### [DATA]
Start of Block

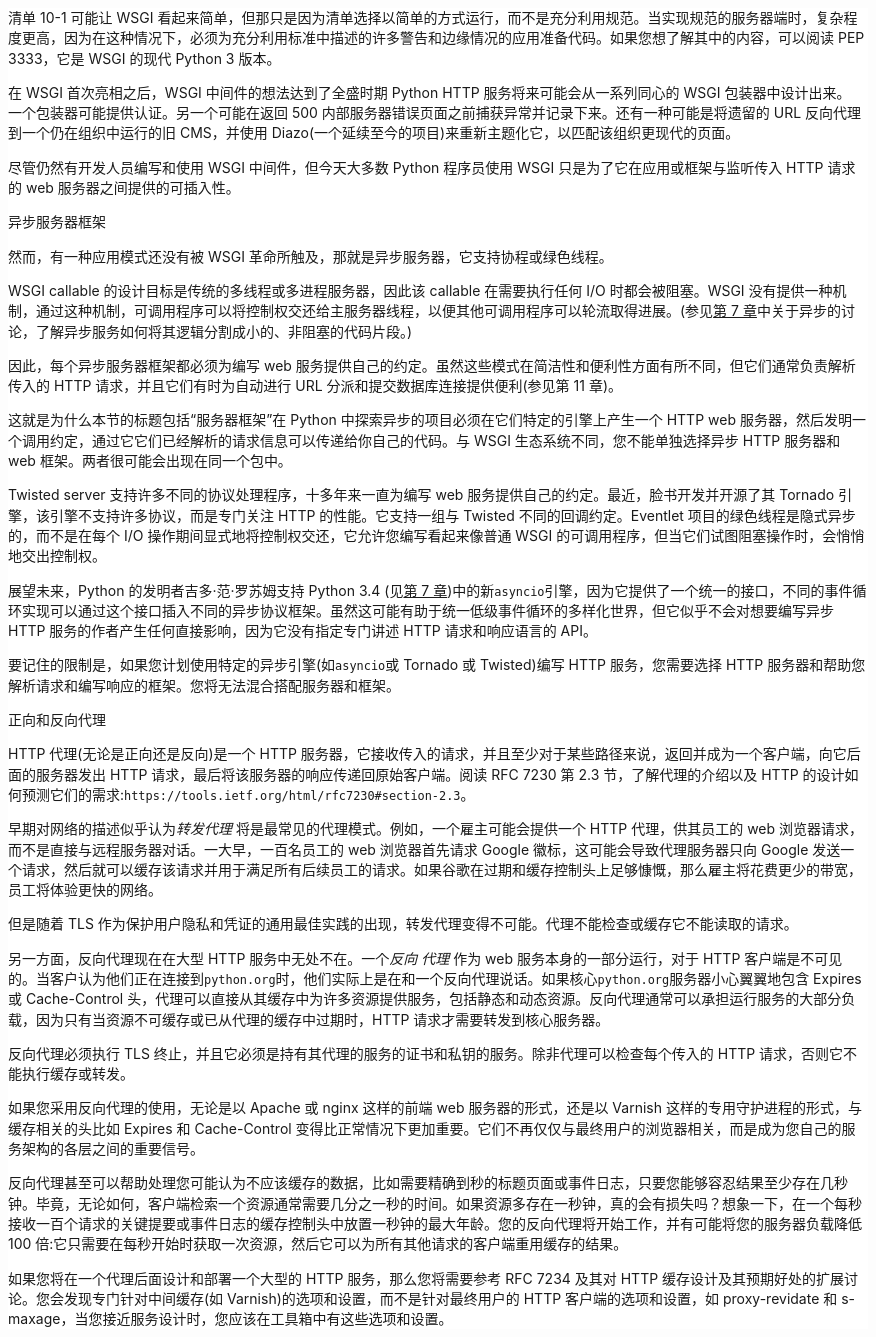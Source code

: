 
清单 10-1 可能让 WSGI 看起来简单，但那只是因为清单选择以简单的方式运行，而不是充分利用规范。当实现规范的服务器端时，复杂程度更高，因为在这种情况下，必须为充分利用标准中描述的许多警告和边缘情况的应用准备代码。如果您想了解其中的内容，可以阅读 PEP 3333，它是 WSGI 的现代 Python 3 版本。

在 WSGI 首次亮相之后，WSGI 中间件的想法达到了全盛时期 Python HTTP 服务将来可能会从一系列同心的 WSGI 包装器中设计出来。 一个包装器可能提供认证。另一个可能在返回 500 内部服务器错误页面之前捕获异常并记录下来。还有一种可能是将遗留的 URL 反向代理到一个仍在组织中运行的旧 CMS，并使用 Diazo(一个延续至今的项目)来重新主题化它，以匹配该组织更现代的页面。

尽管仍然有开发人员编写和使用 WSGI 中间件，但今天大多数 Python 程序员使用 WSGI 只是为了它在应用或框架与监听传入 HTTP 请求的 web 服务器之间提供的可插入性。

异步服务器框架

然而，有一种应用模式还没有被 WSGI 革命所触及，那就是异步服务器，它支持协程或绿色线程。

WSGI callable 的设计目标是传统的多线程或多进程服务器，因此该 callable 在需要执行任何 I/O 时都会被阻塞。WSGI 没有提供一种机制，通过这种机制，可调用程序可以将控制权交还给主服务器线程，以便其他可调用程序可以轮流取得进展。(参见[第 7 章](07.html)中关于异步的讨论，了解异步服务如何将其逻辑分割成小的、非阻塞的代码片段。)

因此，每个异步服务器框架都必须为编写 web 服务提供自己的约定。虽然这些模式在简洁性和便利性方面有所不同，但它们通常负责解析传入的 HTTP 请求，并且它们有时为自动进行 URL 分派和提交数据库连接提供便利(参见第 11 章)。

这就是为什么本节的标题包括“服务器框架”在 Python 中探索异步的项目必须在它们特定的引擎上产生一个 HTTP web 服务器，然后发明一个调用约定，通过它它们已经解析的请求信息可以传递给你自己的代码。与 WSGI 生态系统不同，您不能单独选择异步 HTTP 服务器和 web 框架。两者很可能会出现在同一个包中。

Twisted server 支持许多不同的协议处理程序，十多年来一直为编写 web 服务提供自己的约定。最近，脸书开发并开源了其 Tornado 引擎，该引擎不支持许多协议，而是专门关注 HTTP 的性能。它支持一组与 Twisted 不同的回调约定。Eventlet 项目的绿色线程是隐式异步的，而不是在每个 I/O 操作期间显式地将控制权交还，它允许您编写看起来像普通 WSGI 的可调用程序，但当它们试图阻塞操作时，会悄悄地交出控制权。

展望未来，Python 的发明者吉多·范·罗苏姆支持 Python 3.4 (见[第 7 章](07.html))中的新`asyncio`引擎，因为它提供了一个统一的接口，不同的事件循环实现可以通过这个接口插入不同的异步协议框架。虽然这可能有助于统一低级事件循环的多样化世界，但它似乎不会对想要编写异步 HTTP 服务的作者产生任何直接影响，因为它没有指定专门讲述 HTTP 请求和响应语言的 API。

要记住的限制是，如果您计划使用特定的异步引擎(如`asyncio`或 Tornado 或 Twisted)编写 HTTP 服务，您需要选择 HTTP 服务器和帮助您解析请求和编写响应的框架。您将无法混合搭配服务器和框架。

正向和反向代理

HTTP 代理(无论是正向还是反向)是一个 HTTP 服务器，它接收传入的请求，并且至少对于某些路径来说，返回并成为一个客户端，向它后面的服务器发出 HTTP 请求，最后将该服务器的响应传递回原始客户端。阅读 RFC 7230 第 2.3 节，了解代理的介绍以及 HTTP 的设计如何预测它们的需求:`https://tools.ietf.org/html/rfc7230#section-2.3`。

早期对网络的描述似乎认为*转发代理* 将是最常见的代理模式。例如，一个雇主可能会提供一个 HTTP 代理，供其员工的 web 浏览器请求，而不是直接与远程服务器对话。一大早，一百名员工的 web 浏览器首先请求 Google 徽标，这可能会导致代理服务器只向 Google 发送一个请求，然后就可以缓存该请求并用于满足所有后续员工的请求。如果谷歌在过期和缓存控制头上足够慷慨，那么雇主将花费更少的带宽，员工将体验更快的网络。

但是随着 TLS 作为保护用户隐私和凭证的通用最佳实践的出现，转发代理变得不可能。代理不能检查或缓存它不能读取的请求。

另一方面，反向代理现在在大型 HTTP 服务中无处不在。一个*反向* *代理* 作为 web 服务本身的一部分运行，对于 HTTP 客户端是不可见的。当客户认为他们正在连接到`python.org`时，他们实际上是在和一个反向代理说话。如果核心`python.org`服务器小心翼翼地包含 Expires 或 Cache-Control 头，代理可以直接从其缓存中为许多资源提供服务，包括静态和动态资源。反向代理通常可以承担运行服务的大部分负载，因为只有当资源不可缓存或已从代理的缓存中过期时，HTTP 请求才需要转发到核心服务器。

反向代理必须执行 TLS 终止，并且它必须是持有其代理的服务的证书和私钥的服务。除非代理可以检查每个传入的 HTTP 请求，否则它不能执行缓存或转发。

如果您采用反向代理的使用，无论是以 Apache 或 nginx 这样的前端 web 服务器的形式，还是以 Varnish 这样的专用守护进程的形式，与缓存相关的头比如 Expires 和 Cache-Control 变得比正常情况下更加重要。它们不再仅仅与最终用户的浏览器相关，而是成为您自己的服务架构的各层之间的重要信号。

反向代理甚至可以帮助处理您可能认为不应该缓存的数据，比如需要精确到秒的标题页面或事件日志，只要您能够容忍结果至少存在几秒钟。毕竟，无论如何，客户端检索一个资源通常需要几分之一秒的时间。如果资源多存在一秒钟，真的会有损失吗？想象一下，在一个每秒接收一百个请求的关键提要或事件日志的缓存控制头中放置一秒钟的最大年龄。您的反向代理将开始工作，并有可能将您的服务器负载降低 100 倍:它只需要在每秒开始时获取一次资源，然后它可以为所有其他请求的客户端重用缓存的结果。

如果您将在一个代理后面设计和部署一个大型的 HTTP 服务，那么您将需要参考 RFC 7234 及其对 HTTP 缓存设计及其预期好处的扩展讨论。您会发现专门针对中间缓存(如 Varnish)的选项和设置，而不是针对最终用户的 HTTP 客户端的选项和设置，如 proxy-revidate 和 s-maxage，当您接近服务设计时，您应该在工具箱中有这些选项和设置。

End of Block
Start of Block

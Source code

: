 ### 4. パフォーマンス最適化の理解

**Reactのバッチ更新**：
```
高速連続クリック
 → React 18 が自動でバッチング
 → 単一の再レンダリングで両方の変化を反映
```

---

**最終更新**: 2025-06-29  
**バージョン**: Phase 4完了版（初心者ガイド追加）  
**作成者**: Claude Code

End of Block

### [PROBLEM TO SOLVE]
Look through the entries above and find each line where the word "Varnish" occurs; copy those lines.

### [EXERCISE RESULT]
如果您采用反向代理的使用，无论是以 Apache 或 nginx 这样的前端 web 服务器的形式，还是以 Varnish 这样的专用守护进程的形式，与缓存相关的头比如 Expires 和 Cache-Control 变得比正常情况下更加重要。它们不再仅仅与最终用户的浏览器相关，而是成为您自己的服务架构的各层之间的重要信号。
如果您将在一个代理后面设计和部署一个大型的 HTTP 服务，那么您将需要参考 RFC 7234 及其对 HTTP 缓存设计及其预期好处的扩展讨论。您会发现专门针对中间缓存(如 Varnish)的选项和设置，而不是针对最终用户的 HTTP 客户端的选项和设置，如 proxy-revidate 和 s-maxage，当您接近服务设计时，您应该在工具箱中有这些选项和设置。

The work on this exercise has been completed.